Task to carry out: Scan the entries below for the word "usage" and copy every line in which it occurs.
—————
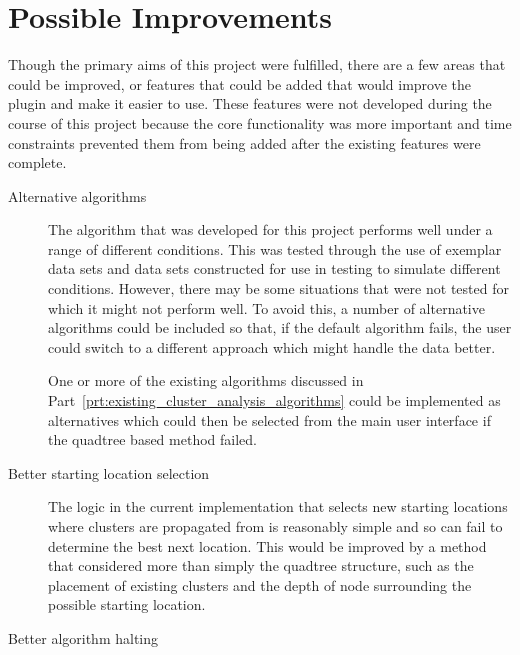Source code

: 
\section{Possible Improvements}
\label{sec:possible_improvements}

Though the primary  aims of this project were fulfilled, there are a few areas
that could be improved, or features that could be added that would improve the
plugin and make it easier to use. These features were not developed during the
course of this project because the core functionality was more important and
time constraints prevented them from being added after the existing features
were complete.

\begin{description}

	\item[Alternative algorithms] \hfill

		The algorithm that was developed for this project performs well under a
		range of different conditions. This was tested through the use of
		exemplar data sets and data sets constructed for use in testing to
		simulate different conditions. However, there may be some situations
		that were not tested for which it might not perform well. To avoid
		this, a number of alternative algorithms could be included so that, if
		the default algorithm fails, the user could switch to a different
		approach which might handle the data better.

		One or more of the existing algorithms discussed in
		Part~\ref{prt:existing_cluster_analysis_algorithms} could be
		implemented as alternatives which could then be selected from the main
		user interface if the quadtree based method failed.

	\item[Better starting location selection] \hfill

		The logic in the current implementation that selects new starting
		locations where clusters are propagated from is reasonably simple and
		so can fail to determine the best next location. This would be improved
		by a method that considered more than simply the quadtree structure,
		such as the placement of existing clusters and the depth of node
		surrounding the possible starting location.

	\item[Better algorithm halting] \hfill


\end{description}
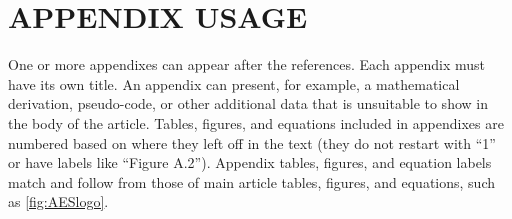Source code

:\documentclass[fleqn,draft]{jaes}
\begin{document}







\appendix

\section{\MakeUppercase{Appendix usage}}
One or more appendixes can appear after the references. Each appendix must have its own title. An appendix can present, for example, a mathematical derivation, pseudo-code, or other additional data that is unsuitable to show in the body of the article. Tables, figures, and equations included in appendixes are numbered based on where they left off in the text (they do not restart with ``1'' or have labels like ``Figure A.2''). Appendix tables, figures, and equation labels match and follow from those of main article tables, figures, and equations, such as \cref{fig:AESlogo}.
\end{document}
—————
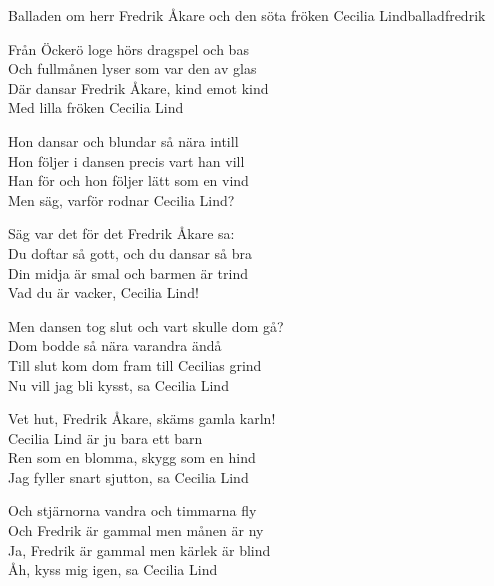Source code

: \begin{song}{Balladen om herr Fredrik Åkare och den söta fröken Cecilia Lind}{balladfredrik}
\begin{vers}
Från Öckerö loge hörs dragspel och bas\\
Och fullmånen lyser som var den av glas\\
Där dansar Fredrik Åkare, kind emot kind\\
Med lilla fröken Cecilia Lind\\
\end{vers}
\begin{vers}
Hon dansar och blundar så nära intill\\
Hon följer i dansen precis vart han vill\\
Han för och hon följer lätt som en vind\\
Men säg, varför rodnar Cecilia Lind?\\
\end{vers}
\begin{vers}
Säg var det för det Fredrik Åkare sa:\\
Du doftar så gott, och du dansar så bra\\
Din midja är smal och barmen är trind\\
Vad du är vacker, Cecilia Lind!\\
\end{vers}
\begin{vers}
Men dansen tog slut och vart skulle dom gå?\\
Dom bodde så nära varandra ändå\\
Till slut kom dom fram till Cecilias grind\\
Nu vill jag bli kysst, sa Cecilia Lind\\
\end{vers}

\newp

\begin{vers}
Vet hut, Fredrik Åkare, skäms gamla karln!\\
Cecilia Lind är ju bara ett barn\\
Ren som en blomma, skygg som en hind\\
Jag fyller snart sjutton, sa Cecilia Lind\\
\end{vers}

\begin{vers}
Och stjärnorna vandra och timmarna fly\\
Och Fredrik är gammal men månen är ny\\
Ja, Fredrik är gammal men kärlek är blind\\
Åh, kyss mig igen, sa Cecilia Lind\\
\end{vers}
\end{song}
—————
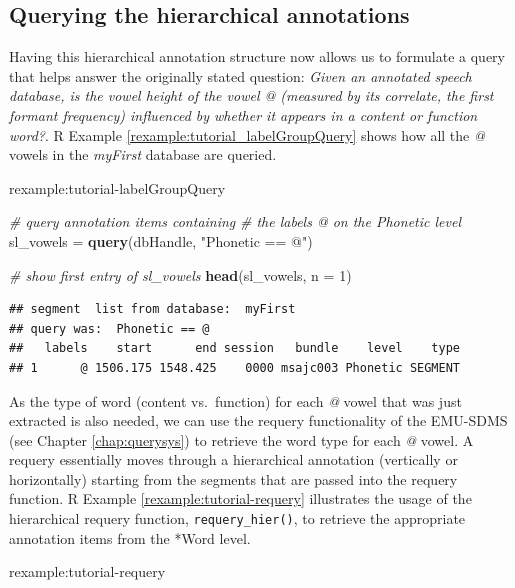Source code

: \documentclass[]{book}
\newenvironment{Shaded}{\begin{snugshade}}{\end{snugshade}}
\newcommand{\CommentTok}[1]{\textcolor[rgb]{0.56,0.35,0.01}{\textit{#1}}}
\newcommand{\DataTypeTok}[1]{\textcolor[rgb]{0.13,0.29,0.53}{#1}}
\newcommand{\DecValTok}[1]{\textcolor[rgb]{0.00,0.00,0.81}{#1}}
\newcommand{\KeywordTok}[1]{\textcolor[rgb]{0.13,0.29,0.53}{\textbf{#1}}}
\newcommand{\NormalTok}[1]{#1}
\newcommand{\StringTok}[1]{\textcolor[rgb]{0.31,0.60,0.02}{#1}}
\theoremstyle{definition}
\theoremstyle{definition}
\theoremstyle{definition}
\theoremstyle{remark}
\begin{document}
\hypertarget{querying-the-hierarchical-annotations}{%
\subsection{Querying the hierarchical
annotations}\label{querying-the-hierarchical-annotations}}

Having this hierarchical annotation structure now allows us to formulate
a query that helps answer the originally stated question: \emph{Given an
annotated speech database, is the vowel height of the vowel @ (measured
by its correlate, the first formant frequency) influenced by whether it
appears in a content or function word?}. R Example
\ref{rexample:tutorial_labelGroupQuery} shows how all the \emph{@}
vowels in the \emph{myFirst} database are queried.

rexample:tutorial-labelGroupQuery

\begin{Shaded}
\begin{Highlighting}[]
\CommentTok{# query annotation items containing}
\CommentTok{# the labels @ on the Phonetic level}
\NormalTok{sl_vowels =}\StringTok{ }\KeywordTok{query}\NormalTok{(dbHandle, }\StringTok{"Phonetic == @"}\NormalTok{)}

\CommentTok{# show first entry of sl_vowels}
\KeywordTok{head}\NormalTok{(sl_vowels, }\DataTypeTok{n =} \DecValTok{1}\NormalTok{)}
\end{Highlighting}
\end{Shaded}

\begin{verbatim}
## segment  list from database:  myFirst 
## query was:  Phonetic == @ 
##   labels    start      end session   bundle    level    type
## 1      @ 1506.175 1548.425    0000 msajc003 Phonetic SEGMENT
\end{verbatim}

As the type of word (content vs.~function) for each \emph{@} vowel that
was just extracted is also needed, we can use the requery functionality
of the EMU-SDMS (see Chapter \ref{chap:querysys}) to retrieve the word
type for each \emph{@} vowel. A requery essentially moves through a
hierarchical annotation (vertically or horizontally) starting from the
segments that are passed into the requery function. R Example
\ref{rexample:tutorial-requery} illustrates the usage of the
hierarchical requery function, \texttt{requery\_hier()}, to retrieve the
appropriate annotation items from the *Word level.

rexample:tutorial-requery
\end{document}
—————
Task output:
\section{\MakeUppercase{Appendix usage}}
\ref{rexample:tutorial-requery} illustrates the usage of the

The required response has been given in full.